— What the task requires —
Starting at the line that has "Batman 683 (2009)" and stopping after the line that has "Batman 703 (2", reproduce the listing below exactly; omit everything else.

— Records to use —
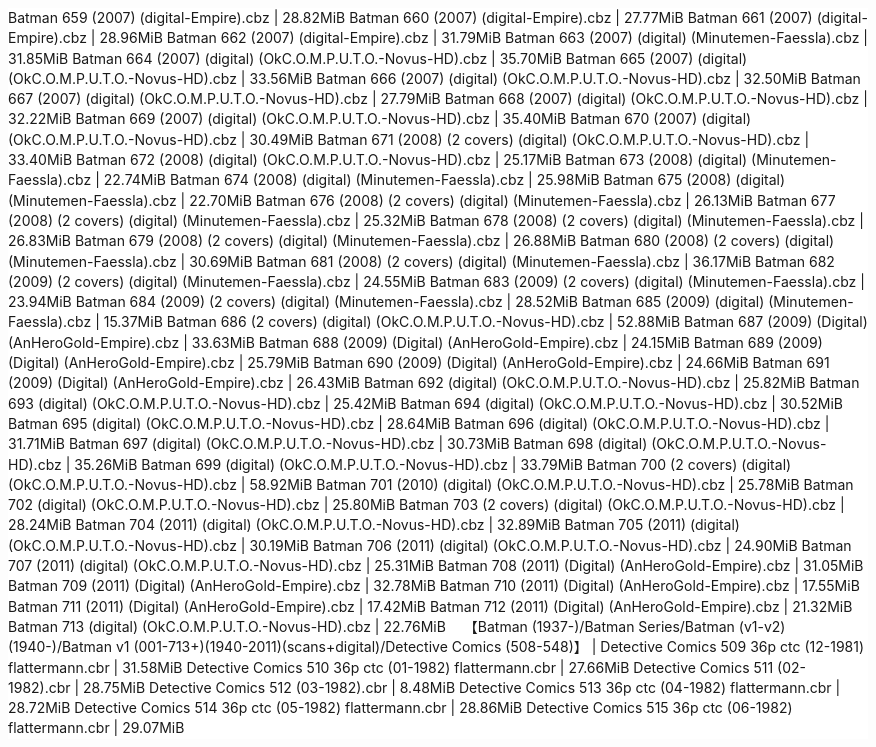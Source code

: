 Batman 659 (2007) (digital-Empire).cbz | 28.82MiB
Batman 660 (2007) (digital-Empire).cbz | 27.77MiB
Batman 661 (2007) (digital-Empire).cbz | 28.96MiB
Batman 662 (2007) (digital-Empire).cbz | 31.79MiB
Batman 663 (2007) (digital) (Minutemen-Faessla).cbz | 31.85MiB
Batman 664 (2007) (digital) (OkC.O.M.P.U.T.O.-Novus-HD).cbz | 35.70MiB
Batman 665 (2007) (digital) (OkC.O.M.P.U.T.O.-Novus-HD).cbz | 33.56MiB
Batman 666 (2007) (digital) (OkC.O.M.P.U.T.O.-Novus-HD).cbz | 32.50MiB
Batman 667 (2007) (digital) (OkC.O.M.P.U.T.O.-Novus-HD).cbz | 27.79MiB
Batman 668 (2007) (digital) (OkC.O.M.P.U.T.O.-Novus-HD).cbz | 32.22MiB
Batman 669 (2007) (digital) (OkC.O.M.P.U.T.O.-Novus-HD).cbz | 35.40MiB
Batman 670 (2007) (digital) (OkC.O.M.P.U.T.O.-Novus-HD).cbz | 30.49MiB
Batman 671 (2008) (2 covers) (digital) (OkC.O.M.P.U.T.O.-Novus-HD).cbz | 33.40MiB
Batman 672 (2008) (digital) (OkC.O.M.P.U.T.O.-Novus-HD).cbz | 25.17MiB
Batman 673 (2008) (digital) (Minutemen-Faessla).cbz | 22.74MiB
Batman 674 (2008) (digital) (Minutemen-Faessla).cbz | 25.98MiB
Batman 675 (2008) (digital) (Minutemen-Faessla).cbz | 22.70MiB
Batman 676 (2008) (2 covers) (digital) (Minutemen-Faessla).cbz | 26.13MiB
Batman 677 (2008) (2 covers) (digital) (Minutemen-Faessla).cbz | 25.32MiB
Batman 678 (2008) (2 covers) (digital) (Minutemen-Faessla).cbz | 26.83MiB
Batman 679 (2008) (2 covers) (digital) (Minutemen-Faessla).cbz | 26.88MiB
Batman 680 (2008) (2 covers) (digital) (Minutemen-Faessla).cbz | 30.69MiB
Batman 681 (2008) (2 covers) (digital) (Minutemen-Faessla).cbz | 36.17MiB
Batman 682 (2009) (2 covers) (digital) (Minutemen-Faessla).cbz | 24.55MiB
Batman 683 (2009) (2 covers) (digital) (Minutemen-Faessla).cbz | 23.94MiB
Batman 684 (2009) (2 covers) (digital) (Minutemen-Faessla).cbz | 28.52MiB
Batman 685 (2009) (digital) (Minutemen-Faessla).cbz | 15.37MiB
Batman 686 (2 covers) (digital) (OkC.O.M.P.U.T.O.-Novus-HD).cbz | 52.88MiB
Batman 687 (2009) (Digital) (AnHeroGold-Empire).cbz | 33.63MiB
Batman 688 (2009) (Digital) (AnHeroGold-Empire).cbz | 24.15MiB
Batman 689 (2009) (Digital) (AnHeroGold-Empire).cbz | 25.79MiB
Batman 690 (2009) (Digital) (AnHeroGold-Empire).cbz | 24.66MiB
Batman 691 (2009) (Digital) (AnHeroGold-Empire).cbz | 26.43MiB
Batman 692 (digital) (OkC.O.M.P.U.T.O.-Novus-HD).cbz | 25.82MiB
Batman 693 (digital) (OkC.O.M.P.U.T.O.-Novus-HD).cbz | 25.42MiB
Batman 694 (digital) (OkC.O.M.P.U.T.O.-Novus-HD).cbz | 30.52MiB
Batman 695 (digital) (OkC.O.M.P.U.T.O.-Novus-HD).cbz | 28.64MiB
Batman 696 (digital) (OkC.O.M.P.U.T.O.-Novus-HD).cbz | 31.71MiB
Batman 697 (digital) (OkC.O.M.P.U.T.O.-Novus-HD).cbz | 30.73MiB
Batman 698 (digital) (OkC.O.M.P.U.T.O.-Novus-HD).cbz | 35.26MiB
Batman 699 (digital) (OkC.O.M.P.U.T.O.-Novus-HD).cbz | 33.79MiB
Batman 700 (2 covers) (digital) (OkC.O.M.P.U.T.O.-Novus-HD).cbz | 58.92MiB
Batman 701 (2010) (digital) (OkC.O.M.P.U.T.O.-Novus-HD).cbz | 25.78MiB
Batman 702 (digital) (OkC.O.M.P.U.T.O.-Novus-HD).cbz | 25.80MiB
Batman 703 (2 covers) (digital) (OkC.O.M.P.U.T.O.-Novus-HD).cbz | 28.24MiB
Batman 704 (2011) (digital) (OkC.O.M.P.U.T.O.-Novus-HD).cbz | 32.89MiB
Batman 705 (2011) (digital) (OkC.O.M.P.U.T.O.-Novus-HD).cbz | 30.19MiB
Batman 706 (2011) (digital) (OkC.O.M.P.U.T.O.-Novus-HD).cbz | 24.90MiB
Batman 707 (2011) (digital) (OkC.O.M.P.U.T.O.-Novus-HD).cbz | 25.31MiB
Batman 708 (2011) (Digital) (AnHeroGold-Empire).cbz | 31.05MiB
Batman 709 (2011) (Digital) (AnHeroGold-Empire).cbz | 32.78MiB
Batman 710 (2011) (Digital) (AnHeroGold-Empire).cbz | 17.55MiB
Batman 711 (2011) (Digital) (AnHeroGold-Empire).cbz | 17.42MiB
Batman 712 (2011) (Digital) (AnHeroGold-Empire).cbz | 21.32MiB
Batman 713 (digital) (OkC.O.M.P.U.T.O.-Novus-HD).cbz | 22.76MiB
&emsp;【Batman (1937-)/Batman Series/Batman (v1-v2)(1940-)/Batman v1 (001-713+)(1940-2011)(scans+digital)/Detective Comics (508-548)】 | 
Detective Comics 509 36p ctc (12-1981) flattermann.cbr | 31.58MiB
Detective Comics 510 36p ctc (01-1982) flattermann.cbr | 27.66MiB
Detective Comics 511 (02-1982).cbr | 28.75MiB
Detective Comics 512 (03-1982).cbr | 8.48MiB
Detective Comics 513 36p ctc (04-1982) flattermann.cbr | 28.72MiB
Detective Comics 514 36p ctc (05-1982) flattermann.cbr | 28.86MiB
Detective Comics 515 36p ctc (06-1982) flattermann.cbr | 29.07MiB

— Written solution —
Batman 683 (2009) (2 covers) (digital) (Minutemen-Faessla).cbz | 23.94MiB
Batman 684 (2009) (2 covers) (digital) (Minutemen-Faessla).cbz | 28.52MiB
Batman 685 (2009) (digital) (Minutemen-Faessla).cbz | 15.37MiB
Batman 686 (2 covers) (digital) (OkC.O.M.P.U.T.O.-Novus-HD).cbz | 52.88MiB
Batman 687 (2009) (Digital) (AnHeroGold-Empire).cbz | 33.63MiB
Batman 688 (2009) (Digital) (AnHeroGold-Empire).cbz | 24.15MiB
Batman 689 (2009) (Digital) (AnHeroGold-Empire).cbz | 25.79MiB
Batman 690 (2009) (Digital) (AnHeroGold-Empire).cbz | 24.66MiB
Batman 691 (2009) (Digital) (AnHeroGold-Empire).cbz | 26.43MiB
Batman 692 (digital) (OkC.O.M.P.U.T.O.-Novus-HD).cbz | 25.82MiB
Batman 693 (digital) (OkC.O.M.P.U.T.O.-Novus-HD).cbz | 25.42MiB
Batman 694 (digital) (OkC.O.M.P.U.T.O.-Novus-HD).cbz | 30.52MiB
Batman 695 (digital) (OkC.O.M.P.U.T.O.-Novus-HD).cbz | 28.64MiB
Batman 696 (digital) (OkC.O.M.P.U.T.O.-Novus-HD).cbz | 31.71MiB
Batman 697 (digital) (OkC.O.M.P.U.T.O.-Novus-HD).cbz | 30.73MiB
Batman 698 (digital) (OkC.O.M.P.U.T.O.-Novus-HD).cbz | 35.26MiB
Batman 699 (digital) (OkC.O.M.P.U.T.O.-Novus-HD).cbz | 33.79MiB
Batman 700 (2 covers) (digital) (OkC.O.M.P.U.T.O.-Novus-HD).cbz | 58.92MiB
Batman 701 (2010) (digital) (OkC.O.M.P.U.T.O.-Novus-HD).cbz | 25.78MiB
Batman 702 (digital) (OkC.O.M.P.U.T.O.-Novus-HD).cbz | 25.80MiB
Batman 703 (2 covers) (digital) (OkC.O.M.P.U.T.O.-Novus-HD).cbz | 28.24MiB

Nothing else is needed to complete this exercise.